## [Work instructions]
In the entries below, find each line with the word "Scope" and pull it out.

────────────────────

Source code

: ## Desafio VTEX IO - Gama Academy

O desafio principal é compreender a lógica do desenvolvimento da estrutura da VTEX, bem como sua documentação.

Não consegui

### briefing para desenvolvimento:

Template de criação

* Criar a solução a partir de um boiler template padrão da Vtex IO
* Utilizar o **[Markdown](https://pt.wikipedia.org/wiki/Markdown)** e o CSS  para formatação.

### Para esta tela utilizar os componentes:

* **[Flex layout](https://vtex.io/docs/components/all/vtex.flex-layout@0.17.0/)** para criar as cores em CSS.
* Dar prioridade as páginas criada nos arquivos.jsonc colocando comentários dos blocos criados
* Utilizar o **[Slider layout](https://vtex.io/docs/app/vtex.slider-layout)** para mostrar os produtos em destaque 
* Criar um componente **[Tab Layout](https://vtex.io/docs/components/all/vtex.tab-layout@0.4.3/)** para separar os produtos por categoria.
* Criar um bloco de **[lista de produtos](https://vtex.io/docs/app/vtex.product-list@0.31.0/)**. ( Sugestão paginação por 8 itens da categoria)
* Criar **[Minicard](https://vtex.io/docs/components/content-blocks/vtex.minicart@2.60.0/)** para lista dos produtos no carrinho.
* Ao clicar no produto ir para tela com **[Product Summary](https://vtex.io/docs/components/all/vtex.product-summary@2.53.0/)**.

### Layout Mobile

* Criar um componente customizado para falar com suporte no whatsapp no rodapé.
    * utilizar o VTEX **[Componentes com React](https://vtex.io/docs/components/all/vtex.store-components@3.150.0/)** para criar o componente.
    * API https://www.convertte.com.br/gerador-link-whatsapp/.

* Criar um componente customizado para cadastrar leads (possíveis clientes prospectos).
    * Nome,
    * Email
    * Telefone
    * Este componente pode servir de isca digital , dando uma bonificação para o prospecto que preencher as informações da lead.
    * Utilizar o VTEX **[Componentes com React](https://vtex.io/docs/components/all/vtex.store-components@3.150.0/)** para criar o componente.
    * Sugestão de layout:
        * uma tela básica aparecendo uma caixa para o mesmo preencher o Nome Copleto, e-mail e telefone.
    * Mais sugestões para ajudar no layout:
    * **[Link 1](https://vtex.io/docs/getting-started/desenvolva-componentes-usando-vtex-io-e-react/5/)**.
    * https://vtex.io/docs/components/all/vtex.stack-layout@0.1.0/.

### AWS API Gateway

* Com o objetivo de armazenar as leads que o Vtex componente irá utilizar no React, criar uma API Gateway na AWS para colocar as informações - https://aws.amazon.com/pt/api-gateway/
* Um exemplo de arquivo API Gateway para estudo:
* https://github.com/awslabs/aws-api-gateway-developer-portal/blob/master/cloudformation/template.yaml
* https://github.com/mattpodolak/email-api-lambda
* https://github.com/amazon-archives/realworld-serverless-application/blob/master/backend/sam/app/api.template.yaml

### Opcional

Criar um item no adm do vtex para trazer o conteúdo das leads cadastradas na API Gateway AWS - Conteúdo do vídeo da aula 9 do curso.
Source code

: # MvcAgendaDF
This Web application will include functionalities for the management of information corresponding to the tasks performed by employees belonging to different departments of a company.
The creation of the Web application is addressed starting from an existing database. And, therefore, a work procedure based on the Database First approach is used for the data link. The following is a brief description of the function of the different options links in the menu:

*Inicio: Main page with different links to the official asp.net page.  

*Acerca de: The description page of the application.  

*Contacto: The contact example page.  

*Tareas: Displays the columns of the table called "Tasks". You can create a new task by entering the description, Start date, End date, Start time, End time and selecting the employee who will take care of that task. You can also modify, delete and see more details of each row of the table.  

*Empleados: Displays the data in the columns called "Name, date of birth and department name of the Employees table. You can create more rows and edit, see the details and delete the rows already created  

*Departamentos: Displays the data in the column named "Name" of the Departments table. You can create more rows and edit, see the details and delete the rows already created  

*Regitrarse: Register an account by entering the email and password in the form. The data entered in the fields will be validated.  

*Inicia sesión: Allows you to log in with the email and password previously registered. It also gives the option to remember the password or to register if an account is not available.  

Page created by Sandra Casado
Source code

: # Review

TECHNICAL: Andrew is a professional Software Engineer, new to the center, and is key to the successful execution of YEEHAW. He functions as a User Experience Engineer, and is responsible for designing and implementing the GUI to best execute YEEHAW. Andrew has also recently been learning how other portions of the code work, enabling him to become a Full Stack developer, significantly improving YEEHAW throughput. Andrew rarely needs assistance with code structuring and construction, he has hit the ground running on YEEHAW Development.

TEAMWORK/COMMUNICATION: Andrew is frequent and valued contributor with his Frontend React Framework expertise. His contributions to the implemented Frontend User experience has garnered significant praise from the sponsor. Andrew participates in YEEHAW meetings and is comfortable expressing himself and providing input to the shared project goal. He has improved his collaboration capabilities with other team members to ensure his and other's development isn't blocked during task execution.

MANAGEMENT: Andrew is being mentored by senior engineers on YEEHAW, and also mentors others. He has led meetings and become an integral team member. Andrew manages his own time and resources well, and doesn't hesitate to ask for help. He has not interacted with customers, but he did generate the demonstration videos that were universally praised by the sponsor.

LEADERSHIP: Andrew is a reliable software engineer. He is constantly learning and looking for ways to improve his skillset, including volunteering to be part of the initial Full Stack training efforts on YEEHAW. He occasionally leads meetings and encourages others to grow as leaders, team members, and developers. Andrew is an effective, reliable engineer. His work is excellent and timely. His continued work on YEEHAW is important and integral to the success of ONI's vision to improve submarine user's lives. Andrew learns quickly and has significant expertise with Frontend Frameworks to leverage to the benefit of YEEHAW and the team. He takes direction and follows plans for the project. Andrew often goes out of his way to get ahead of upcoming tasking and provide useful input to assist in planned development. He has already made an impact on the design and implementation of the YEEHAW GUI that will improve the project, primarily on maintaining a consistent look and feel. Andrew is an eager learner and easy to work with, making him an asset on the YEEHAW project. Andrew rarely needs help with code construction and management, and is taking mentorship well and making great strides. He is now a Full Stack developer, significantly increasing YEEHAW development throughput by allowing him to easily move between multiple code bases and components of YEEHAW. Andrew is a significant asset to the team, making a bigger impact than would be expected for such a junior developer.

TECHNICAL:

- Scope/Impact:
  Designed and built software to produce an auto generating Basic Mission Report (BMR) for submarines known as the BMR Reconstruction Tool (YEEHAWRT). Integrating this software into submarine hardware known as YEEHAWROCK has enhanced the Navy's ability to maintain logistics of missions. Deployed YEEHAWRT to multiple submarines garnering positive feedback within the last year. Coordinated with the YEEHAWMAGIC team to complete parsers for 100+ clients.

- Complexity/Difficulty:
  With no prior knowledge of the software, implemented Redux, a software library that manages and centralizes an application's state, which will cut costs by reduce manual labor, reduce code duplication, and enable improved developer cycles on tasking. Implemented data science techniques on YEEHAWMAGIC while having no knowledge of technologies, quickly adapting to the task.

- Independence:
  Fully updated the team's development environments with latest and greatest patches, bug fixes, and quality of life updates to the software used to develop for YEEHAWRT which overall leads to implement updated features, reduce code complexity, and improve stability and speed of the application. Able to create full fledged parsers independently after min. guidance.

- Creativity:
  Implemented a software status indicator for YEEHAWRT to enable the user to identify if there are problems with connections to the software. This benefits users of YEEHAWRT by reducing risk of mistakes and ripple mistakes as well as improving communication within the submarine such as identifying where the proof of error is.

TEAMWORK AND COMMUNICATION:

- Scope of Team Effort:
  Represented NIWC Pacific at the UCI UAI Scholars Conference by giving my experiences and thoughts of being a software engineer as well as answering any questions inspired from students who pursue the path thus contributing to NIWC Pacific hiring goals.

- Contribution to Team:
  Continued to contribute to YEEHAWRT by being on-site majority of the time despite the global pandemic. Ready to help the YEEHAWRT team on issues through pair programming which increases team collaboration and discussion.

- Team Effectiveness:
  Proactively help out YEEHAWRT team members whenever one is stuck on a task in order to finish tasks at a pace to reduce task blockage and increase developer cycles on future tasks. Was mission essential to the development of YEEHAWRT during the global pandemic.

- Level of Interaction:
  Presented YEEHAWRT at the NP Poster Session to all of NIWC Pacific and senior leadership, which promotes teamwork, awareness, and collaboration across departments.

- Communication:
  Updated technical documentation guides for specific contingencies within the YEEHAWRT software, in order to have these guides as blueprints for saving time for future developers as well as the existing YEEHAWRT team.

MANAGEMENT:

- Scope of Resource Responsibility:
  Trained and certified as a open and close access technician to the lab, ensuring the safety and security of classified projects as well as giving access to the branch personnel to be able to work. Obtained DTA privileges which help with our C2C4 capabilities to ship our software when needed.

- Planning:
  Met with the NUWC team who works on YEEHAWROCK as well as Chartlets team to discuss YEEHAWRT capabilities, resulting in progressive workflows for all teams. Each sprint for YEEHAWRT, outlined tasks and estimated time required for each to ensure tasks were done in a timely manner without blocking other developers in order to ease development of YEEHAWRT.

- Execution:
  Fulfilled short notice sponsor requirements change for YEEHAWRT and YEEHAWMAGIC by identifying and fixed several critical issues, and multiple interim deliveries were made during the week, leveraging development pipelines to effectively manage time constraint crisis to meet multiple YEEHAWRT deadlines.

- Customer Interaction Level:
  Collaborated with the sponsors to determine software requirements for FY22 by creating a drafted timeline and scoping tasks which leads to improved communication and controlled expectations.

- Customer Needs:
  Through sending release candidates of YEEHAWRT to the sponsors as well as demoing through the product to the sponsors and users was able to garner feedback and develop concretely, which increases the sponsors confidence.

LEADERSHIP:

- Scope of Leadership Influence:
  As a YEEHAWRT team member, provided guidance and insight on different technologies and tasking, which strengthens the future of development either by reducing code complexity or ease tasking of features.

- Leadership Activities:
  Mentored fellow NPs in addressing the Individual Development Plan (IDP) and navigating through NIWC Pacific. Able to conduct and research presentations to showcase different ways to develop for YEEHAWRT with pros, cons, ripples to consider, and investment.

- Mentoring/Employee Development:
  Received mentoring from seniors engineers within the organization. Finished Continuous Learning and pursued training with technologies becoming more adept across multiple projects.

────────────────────

## [Completed exercise]
- Scope/Impact:
- Scope of Team Effort:
- Scope of Resource Responsibility:
- Scope of Leadership Influence:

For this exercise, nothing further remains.